*Work item*.
Across all the entries, tally the lines holding the word "images", and give the number by itself.

*Input data*.

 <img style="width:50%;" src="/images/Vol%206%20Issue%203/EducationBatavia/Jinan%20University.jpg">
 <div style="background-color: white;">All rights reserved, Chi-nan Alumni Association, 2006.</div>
==
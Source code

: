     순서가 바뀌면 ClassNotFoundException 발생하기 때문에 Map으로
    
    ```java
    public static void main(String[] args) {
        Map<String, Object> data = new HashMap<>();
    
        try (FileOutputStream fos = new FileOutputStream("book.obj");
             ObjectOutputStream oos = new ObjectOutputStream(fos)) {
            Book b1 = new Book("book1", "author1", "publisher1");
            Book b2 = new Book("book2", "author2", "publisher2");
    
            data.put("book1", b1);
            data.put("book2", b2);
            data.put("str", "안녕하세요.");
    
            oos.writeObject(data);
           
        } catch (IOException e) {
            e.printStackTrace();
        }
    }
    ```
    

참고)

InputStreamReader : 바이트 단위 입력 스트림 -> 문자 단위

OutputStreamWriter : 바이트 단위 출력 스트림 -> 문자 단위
---
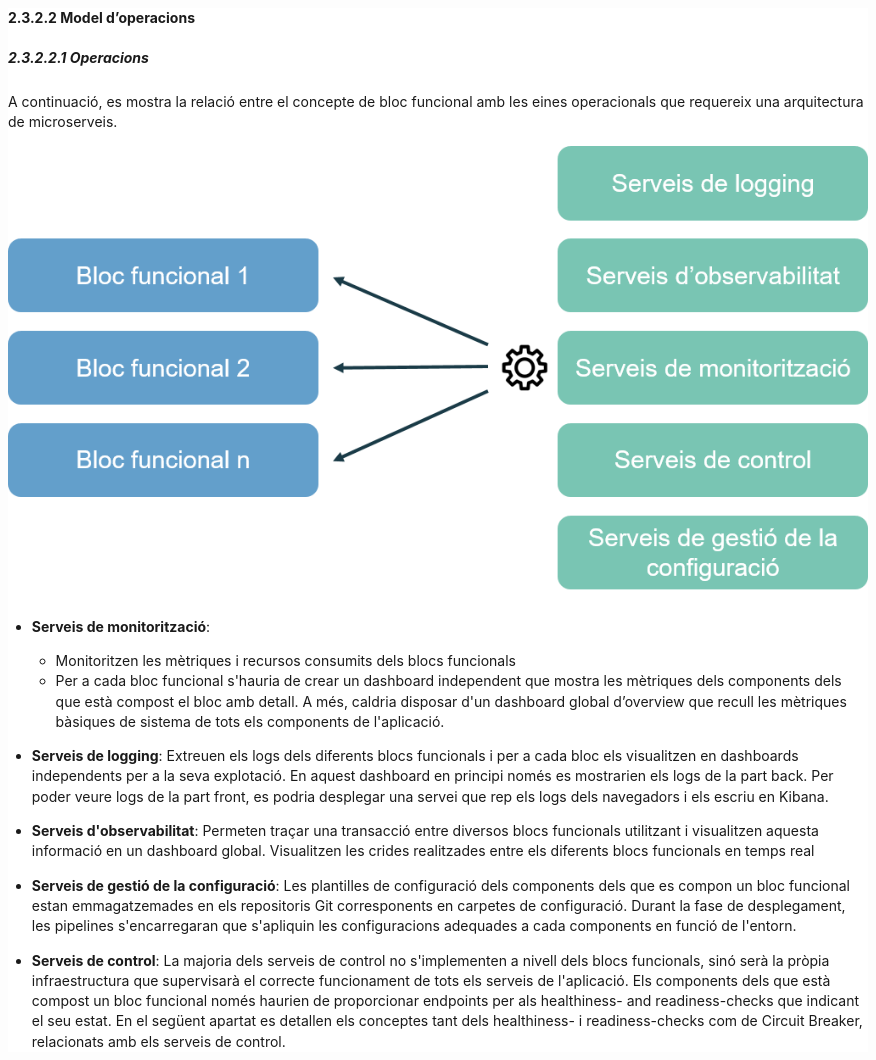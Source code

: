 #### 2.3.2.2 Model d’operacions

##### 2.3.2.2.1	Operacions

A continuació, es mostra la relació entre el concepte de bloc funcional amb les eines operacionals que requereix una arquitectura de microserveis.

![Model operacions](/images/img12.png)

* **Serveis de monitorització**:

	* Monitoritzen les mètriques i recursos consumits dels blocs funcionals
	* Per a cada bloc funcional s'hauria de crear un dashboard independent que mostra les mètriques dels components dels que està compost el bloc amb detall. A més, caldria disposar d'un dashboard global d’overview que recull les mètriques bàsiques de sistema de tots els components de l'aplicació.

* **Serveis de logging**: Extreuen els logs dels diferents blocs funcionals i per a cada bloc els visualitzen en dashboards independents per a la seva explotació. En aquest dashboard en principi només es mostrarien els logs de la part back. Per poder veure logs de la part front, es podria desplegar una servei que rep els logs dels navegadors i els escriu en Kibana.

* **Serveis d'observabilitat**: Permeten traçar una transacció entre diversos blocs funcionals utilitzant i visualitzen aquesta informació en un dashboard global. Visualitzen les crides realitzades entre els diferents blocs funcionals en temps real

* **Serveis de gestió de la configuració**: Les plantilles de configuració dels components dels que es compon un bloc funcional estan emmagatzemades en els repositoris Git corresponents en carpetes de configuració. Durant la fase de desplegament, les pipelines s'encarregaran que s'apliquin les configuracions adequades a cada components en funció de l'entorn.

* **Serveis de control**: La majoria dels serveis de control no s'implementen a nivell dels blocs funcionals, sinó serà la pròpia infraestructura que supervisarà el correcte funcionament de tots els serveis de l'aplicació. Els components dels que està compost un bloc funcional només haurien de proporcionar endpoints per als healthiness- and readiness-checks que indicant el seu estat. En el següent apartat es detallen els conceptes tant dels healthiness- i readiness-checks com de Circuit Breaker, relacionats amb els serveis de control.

*Task solution*.
2